Winner of the Nobel Prize in 1957, the French writer Albert Camus grew up very poor in Algeria, beginning to build a name as a writer there, before he went to France during World War II, serving in the Resistance editing the underground newspaper Combat, becoming a leading writer and intellectual in the inner circles of the French intellectual world while keeping his independence. The two quotes and the description are taken from Olivier Todd’s Albert Camus: A Life.
I.
If a man wants to be recognized, one need only tell him who he is. If he shuts up or lies, he will die alone, and everything around him is destined for misery. If, on the contrary, he speaks the truth, he will doubtless die, but after having helped himself and others to live.
II.
Camus believed that when a revolution was not serving its aims, its failure must be pointed out; but at the end of the 1940s, progressive French intellectuals, such as those who wrote for Sartre’s Les Temps Modemes, chose to ignore Communist police-state abuses and gulags in order not to imperil the revolution in general.
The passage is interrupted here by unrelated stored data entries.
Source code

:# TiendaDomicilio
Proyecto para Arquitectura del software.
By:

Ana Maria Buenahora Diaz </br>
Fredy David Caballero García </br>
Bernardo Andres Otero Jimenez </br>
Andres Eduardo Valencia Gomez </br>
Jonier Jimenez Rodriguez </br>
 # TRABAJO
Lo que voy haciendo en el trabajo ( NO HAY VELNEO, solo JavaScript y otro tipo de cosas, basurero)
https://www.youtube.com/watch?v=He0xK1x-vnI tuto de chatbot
Realizing that these people were lying to themselves, Camus would say, “I hate my epoch.”
He did not hate realities, but rather the “lies in which they wallow.” Camus saw that the USSR was a land of slaves, and yet its “concentration-camp rule is adored as an instrument of liberation and a school for future happiness.” He vowed to combat this lie until the end of his life, and summed up his feelings in the sentence “We don’t need hope, we only need truth.”
III.
Camus was a fierce opponent of the death penalty.
Don't let them tell us stories. Don't let them say of the man sentenced to death, “He is going to pay his debt to society,” but: “They are going to cut off his head.” It looks like nothing. But it does make a little difference.